Antibodies may precede vaccines in fighting Covid-19. Antibody treatments involve producing antibodies against a disease, either by harvesting them from previously infected individuals or, better, making them using some sort of scientific magic (aka technology that is hard to explain). An antibody treatment can fight an existing virus, and avoid infection short term. Eventually the antibodies go away, so this does not confer immediate immunity.
This is not an uncommon situations. Lots of diseases appeared out of nowhere, and were initially treated this way until other longer term solutions could be developed. But many of those diseases were rare to begin with and remained rare, so the antibody treatment was not scaled up.

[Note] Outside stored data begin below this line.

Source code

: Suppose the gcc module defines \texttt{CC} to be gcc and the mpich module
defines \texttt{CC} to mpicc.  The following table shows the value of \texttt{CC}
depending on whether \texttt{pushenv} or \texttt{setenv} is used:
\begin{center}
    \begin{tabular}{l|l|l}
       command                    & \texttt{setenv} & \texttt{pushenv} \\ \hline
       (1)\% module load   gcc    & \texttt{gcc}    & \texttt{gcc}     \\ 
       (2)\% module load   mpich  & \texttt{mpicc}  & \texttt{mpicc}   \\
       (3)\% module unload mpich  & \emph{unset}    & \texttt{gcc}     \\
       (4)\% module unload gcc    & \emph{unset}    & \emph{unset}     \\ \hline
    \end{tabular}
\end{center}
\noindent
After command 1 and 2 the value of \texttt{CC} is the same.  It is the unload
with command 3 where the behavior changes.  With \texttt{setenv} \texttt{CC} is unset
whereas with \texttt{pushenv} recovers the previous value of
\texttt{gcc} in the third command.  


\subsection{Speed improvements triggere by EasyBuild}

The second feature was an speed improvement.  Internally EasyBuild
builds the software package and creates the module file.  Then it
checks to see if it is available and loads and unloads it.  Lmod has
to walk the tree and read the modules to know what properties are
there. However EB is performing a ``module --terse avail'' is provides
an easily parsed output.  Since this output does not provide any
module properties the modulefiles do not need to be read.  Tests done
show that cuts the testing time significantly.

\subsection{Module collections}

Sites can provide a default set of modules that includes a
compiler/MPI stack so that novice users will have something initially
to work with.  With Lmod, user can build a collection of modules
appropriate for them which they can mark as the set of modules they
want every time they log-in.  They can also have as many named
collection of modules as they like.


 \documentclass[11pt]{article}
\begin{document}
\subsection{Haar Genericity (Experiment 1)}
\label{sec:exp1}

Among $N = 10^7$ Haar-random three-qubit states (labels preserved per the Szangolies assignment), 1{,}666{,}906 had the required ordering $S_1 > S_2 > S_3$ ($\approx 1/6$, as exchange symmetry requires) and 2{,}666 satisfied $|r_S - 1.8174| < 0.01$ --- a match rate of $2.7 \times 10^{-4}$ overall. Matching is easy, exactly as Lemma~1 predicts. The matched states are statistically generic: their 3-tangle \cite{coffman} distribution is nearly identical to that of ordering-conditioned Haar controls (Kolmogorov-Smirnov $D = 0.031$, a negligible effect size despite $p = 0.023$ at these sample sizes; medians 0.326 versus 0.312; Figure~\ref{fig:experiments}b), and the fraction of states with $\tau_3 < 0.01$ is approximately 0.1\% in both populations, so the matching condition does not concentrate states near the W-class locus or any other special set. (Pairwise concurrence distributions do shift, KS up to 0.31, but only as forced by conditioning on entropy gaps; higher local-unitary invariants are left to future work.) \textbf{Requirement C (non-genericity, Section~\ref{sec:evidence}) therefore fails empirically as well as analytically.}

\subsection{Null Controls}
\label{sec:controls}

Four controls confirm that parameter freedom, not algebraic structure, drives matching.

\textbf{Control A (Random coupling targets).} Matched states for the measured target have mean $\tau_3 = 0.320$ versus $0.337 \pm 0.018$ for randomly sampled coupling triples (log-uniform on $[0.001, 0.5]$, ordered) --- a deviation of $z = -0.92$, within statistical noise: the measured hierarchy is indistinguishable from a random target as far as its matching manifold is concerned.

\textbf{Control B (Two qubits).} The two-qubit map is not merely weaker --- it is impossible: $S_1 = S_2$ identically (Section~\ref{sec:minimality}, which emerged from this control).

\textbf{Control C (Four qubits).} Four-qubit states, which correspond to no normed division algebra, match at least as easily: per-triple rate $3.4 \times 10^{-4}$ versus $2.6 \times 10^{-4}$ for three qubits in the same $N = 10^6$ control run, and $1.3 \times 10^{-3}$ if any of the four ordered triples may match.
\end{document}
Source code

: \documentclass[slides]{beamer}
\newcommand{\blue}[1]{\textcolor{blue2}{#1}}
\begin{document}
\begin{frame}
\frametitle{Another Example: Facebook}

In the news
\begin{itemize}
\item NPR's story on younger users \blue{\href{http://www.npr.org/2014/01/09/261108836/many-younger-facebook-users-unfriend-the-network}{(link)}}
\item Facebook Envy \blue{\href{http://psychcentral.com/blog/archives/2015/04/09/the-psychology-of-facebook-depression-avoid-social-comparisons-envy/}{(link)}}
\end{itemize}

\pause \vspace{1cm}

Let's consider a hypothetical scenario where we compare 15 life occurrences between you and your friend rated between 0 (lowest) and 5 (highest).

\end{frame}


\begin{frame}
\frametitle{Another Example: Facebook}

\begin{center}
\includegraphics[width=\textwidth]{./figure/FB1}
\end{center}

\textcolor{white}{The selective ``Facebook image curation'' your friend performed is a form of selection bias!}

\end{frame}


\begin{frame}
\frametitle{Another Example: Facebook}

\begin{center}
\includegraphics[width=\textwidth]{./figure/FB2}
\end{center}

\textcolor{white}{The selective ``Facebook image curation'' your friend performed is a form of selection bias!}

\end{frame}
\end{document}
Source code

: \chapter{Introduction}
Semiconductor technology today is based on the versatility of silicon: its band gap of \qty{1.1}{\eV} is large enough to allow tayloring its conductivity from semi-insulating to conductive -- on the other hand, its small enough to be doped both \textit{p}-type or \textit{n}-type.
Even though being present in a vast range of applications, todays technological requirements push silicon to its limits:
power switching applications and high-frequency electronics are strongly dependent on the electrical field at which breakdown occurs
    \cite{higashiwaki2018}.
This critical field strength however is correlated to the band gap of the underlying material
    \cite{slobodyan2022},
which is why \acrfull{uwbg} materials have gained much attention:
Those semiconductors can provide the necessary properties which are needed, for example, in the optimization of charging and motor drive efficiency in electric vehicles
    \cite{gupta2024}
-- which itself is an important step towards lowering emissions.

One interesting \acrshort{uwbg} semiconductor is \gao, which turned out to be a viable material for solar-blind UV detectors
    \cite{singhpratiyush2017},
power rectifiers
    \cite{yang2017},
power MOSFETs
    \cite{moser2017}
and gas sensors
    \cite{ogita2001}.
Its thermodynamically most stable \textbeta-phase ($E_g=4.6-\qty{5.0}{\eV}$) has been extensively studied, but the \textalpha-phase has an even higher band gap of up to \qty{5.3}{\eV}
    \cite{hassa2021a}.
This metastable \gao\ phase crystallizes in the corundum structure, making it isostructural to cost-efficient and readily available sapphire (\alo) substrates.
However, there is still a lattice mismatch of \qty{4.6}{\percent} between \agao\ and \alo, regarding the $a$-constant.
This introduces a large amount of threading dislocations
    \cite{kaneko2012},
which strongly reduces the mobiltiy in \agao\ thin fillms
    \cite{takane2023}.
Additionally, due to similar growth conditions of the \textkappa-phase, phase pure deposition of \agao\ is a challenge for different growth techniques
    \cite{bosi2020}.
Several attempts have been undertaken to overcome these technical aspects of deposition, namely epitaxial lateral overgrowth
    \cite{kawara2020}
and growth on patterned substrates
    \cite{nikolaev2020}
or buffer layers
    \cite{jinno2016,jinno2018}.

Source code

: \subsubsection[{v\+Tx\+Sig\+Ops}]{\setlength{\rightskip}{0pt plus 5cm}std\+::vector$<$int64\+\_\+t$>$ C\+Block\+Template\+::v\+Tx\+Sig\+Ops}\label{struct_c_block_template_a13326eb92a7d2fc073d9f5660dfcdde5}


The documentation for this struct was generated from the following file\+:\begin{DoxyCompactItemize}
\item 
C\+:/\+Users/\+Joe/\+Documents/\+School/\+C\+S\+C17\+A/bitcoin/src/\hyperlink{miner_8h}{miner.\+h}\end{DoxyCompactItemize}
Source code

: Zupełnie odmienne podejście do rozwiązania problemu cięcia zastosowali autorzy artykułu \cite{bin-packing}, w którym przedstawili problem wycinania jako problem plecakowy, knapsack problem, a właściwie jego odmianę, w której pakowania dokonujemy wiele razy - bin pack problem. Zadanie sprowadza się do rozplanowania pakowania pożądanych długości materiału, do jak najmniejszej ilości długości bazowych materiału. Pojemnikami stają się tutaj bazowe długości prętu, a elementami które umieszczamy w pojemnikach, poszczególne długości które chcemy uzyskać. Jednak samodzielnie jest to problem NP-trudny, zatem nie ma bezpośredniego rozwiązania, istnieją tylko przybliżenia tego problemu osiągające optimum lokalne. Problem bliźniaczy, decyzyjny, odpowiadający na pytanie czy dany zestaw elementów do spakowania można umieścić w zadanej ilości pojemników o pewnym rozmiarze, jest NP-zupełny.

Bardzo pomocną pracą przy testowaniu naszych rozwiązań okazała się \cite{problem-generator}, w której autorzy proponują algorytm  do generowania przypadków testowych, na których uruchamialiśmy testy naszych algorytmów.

Just read all those books and stories about “emerging diseases” from back in the “Hot Zone” literature days and you’ll see these stories played out.
Anyway, here is what some experts say quoted in a recent Science coverage by Jon Cohen:
“If you were going to put your money down, you would bet that you get the answer with the monoclonal before you get the answer with a vaccine,” says Anthony Fauci, head of the National Institute of Allergy and Infectious Diseases (NIAID).
and
“Antibodies have the potential to be an important bridge until the vaccine is available,” says Ajay Nirula, a vice president at Eli Lilly, one of several large companies investing in them. Likely to be more effective than remdesivir and dexamethasone, the repurposed drugs shown to help against COVID-19, antibodies could protect the highest risk health care workers from becoming infected while also lessening the severity of the disease in hospitalized patients. But producing monoclonals involves using bioreactors to grow lines of B cells that make the proteins, raising concerns they could be scarce and expensive. On 15 July, Lilly, AbCellera, AstraZeneca, GlaxoSmithKline, Genentech, and Amgen jointly asked the U.S. Department of Justice (DOJ) whether they could share information about manufacturing their monoclonals without violating antitrust laws “to expand and expedite production.”
Antibody expert Amy Jenkins (Pandemic Prevention Platform (P3) program at the Defense Advanced Research Projects Agency) suggests a N ovember-December time line for seeing this technology in the field is not unrealistic.